* Assignment: From the first line to the last, restate the data exactly, leaving out the images.

[[ Supplied data, beginning ]]

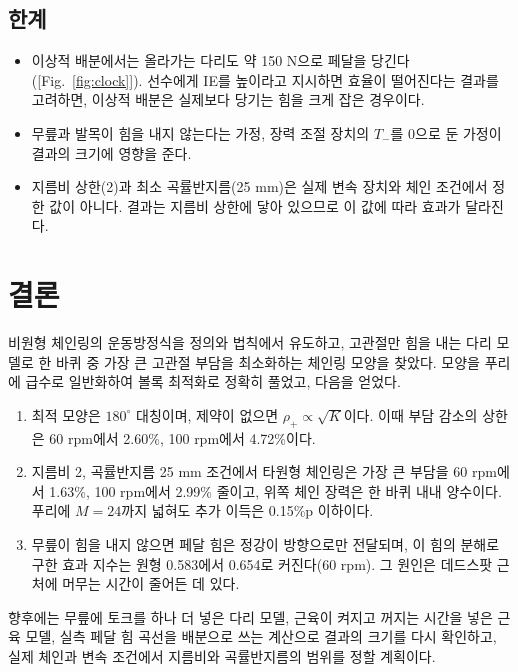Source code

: \subsection{한계}
\begin{itemize}
\item 이상적 배분에서는 올라가는 다리도 약 150 N으로 페달을 당긴다([Fig.~\ref{fig:clock}]). 선수에게 IE를 높이라고 지시하면 효율이 떨어진다는 결과\cite{bini2013}를 고려하면, 이상적 배분은 실제보다 당기는 힘을 크게 잡은 경우이다.
\item 무릎과 발목이 힘을 내지 않는다는 가정, 장력 조절 장치의 \(T_-\)를 0으로 둔 가정이 결과의 크기에 영향을 준다.
\item 지름비 상한(2)과 최소 곡률반지름(25 mm)은 실제 변속 장치와 체인 조건에서 정한 값이 아니다. 결과는 지름비 상한에 닿아 있으므로 이 값에 따라 효과가 달라진다.
\end{itemize}

\section{결론}
비원형 체인링의 운동방정식을 정의와 법칙에서 유도하고, 고관절만 힘을 내는 다리 모델로 한 바퀴 중 가장 큰 고관절 부담을 최소화하는 체인링 모양을 찾았다. 모양을 푸리에 급수로 일반화하여 볼록 최적화로 정확히 풀었고, 다음을 얻었다.
\begin{enumerate}
\item 최적 모양은 \(180^\circ\) 대칭이며, 제약이 없으면 \(\rho_+\propto\sqrt K\)이다. 이때 부담 감소의 상한은 60 rpm에서 2.60\%, 100 rpm에서 4.72\%이다.
\item 지름비 2, 곡률반지름 25 mm 조건에서 타원형 체인링은 가장 큰 부담을 60 rpm에서 1.63\%, 100 rpm에서 2.99\% 줄이고, 위쪽 체인 장력은 한 바퀴 내내 양수이다. 푸리에 \(M=24\)까지 넓혀도 추가 이득은 0.15\%p 이하이다.
\item 무릎이 힘을 내지 않으면 페달 힘은 정강이 방향으로만 전달되며, 이 힘의 분해로 구한 효과 지수는 원형 0.583에서 0.654로 커진다(60 rpm). 그 원인은 데드스팟 근처에 머무는 시간이 줄어든 데 있다.
\end{enumerate}

향후에는 무릎에 토크를 하나 더 넣은 다리 모델, 근육이 켜지고 꺼지는 시간을 넣은 근육 모델, 실측 페달 힘 곡선을 배분으로 쓰는 계산으로 결과의 크기를 다시 확인하고, 실제 체인과 변속 조건에서 지름비와 곡률반지름의 범위를 정할 계획이다.
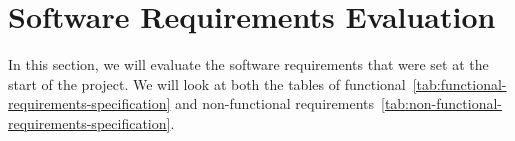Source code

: \section{Software Requirements Evaluation}\label{sec:software-requirements-evaluation}

In this section, we will evaluate the software requirements that were set at the start of the project.
We will look at both the tables of functional~\ref{tab:functional-requirements-specification}
and non-functional requirements~\ref{tab:non-functional-requirements-specification}.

[[ Supplied data, end ]]

* Solved problem:
Source code

: \subsection{한계}
\begin{itemize}
\item 이상적 배분에서는 올라가는 다리도 약 150 N으로 페달을 당긴다([Fig.~\ref{fig:clock}]). 선수에게 IE를 높이라고 지시하면 효율이 떨어진다는 결과\cite{bini2013}를 고려하면, 이상적 배분은 실제보다 당기는 힘을 크게 잡은 경우이다.
\item 무릎과 발목이 힘을 내지 않는다는 가정, 장력 조절 장치의 \(T_-\)를 0으로 둔 가정이 결과의 크기에 영향을 준다.
\item 지름비 상한(2)과 최소 곡률반지름(25 mm)은 실제 변속 장치와 체인 조건에서 정한 값이 아니다. 결과는 지름비 상한에 닿아 있으므로 이 값에 따라 효과가 달라진다.
\end{itemize}

\section{결론}
비원형 체인링의 운동방정식을 정의와 법칙에서 유도하고, 고관절만 힘을 내는 다리 모델로 한 바퀴 중 가장 큰 고관절 부담을 최소화하는 체인링 모양을 찾았다. 모양을 푸리에 급수로 일반화하여 볼록 최적화로 정확히 풀었고, 다음을 얻었다.
\begin{enumerate}
\item 최적 모양은 \(180^\circ\) 대칭이며, 제약이 없으면 \(\rho_+\propto\sqrt K\)이다. 이때 부담 감소의 상한은 60 rpm에서 2.60\%, 100 rpm에서 4.72\%이다.
\item 지름비 2, 곡률반지름 25 mm 조건에서 타원형 체인링은 가장 큰 부담을 60 rpm에서 1.63\%, 100 rpm에서 2.99\% 줄이고, 위쪽 체인 장력은 한 바퀴 내내 양수이다. 푸리에 \(M=24\)까지 넓혀도 추가 이득은 0.15\%p 이하이다.
\item 무릎이 힘을 내지 않으면 페달 힘은 정강이 방향으로만 전달되며, 이 힘의 분해로 구한 효과 지수는 원형 0.583에서 0.654로 커진다(60 rpm). 그 원인은 데드스팟 근처에 머무는 시간이 줄어든 데 있다.
\end{enumerate}

향후에는 무릎에 토크를 하나 더 넣은 다리 모델, 근육이 켜지고 꺼지는 시간을 넣은 근육 모델, 실측 페달 힘 곡선을 배분으로 쓰는 계산으로 결과의 크기를 다시 확인하고, 실제 체인과 변속 조건에서 지름비와 곡률반지름의 범위를 정할 계획이다.
Source code

: \section{Software Requirements Evaluation}\label{sec:software-requirements-evaluation}

In this section, we will evaluate the software requirements that were set at the start of the project.
We will look at both the tables of functional~\ref{tab:functional-requirements-specification}
and non-functional requirements~\ref{tab:non-functional-requirements-specification}.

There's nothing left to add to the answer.